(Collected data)

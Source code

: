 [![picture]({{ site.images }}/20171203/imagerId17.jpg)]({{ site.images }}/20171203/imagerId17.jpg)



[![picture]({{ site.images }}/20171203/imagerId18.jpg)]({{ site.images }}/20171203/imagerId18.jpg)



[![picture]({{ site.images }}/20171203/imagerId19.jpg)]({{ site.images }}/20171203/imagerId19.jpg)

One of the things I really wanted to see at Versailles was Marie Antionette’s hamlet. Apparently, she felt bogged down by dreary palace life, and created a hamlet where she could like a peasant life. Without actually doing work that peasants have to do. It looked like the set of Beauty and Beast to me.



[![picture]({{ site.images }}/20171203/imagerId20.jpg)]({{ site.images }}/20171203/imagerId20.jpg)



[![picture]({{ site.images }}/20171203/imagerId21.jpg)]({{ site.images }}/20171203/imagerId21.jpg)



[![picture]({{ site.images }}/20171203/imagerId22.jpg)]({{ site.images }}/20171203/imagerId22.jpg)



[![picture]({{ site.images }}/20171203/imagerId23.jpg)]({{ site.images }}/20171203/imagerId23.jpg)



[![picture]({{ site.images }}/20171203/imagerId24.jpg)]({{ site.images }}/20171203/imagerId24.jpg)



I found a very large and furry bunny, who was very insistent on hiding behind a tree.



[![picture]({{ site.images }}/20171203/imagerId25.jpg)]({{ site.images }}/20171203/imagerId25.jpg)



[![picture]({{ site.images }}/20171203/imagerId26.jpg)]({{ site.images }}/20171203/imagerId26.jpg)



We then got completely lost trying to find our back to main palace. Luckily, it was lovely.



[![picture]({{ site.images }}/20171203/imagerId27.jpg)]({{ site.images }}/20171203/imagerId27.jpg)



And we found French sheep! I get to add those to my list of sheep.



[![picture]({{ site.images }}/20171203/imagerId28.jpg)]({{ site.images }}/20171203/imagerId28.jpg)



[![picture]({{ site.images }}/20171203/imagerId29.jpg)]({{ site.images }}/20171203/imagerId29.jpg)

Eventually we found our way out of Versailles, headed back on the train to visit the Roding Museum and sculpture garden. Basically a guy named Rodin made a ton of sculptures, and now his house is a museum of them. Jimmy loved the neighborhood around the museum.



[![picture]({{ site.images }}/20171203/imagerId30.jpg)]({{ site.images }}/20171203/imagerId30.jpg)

ACTIVITY: The data above must be repeated in its entirety, exactly as given.

TASK SOLUTION:
Source code

: [![picture]({{ site.images }}/20171203/imagerId17.jpg)]({{ site.images }}/20171203/imagerId17.jpg)



[![picture]({{ site.images }}/20171203/imagerId18.jpg)]({{ site.images }}/20171203/imagerId18.jpg)



[![picture]({{ site.images }}/20171203/imagerId19.jpg)]({{ site.images }}/20171203/imagerId19.jpg)

One of the things I really wanted to see at Versailles was Marie Antionette’s hamlet. Apparently, she felt bogged down by dreary palace life, and created a hamlet where she could like a peasant life. Without actually doing work that peasants have to do. It looked like the set of Beauty and Beast to me.



[![picture]({{ site.images }}/20171203/imagerId20.jpg)]({{ site.images }}/20171203/imagerId20.jpg)



[![picture]({{ site.images }}/20171203/imagerId21.jpg)]({{ site.images }}/20171203/imagerId21.jpg)



[![picture]({{ site.images }}/20171203/imagerId22.jpg)]({{ site.images }}/20171203/imagerId22.jpg)



[![picture]({{ site.images }}/20171203/imagerId23.jpg)]({{ site.images }}/20171203/imagerId23.jpg)



[![picture]({{ site.images }}/20171203/imagerId24.jpg)]({{ site.images }}/20171203/imagerId24.jpg)



I found a very large and furry bunny, who was very insistent on hiding behind a tree.



[![picture]({{ site.images }}/20171203/imagerId25.jpg)]({{ site.images }}/20171203/imagerId25.jpg)



[![picture]({{ site.images }}/20171203/imagerId26.jpg)]({{ site.images }}/20171203/imagerId26.jpg)



We then got completely lost trying to find our back to main palace. Luckily, it was lovely.



[![picture]({{ site.images }}/20171203/imagerId27.jpg)]({{ site.images }}/20171203/imagerId27.jpg)



And we found French sheep! I get to add those to my list of sheep.



[![picture]({{ site.images }}/20171203/imagerId28.jpg)]({{ site.images }}/20171203/imagerId28.jpg)



[![picture]({{ site.images }}/20171203/imagerId29.jpg)]({{ site.images }}/20171203/imagerId29.jpg)

Eventually we found our way out of Versailles, headed back on the train to visit the Roding Museum and sculpture garden. Basically a guy named Rodin made a ton of sculptures, and now his house is a museum of them. Jimmy loved the neighborhood around the museum.



[![picture]({{ site.images }}/20171203/imagerId30.jpg)]({{ site.images }}/20171203/imagerId30.jpg)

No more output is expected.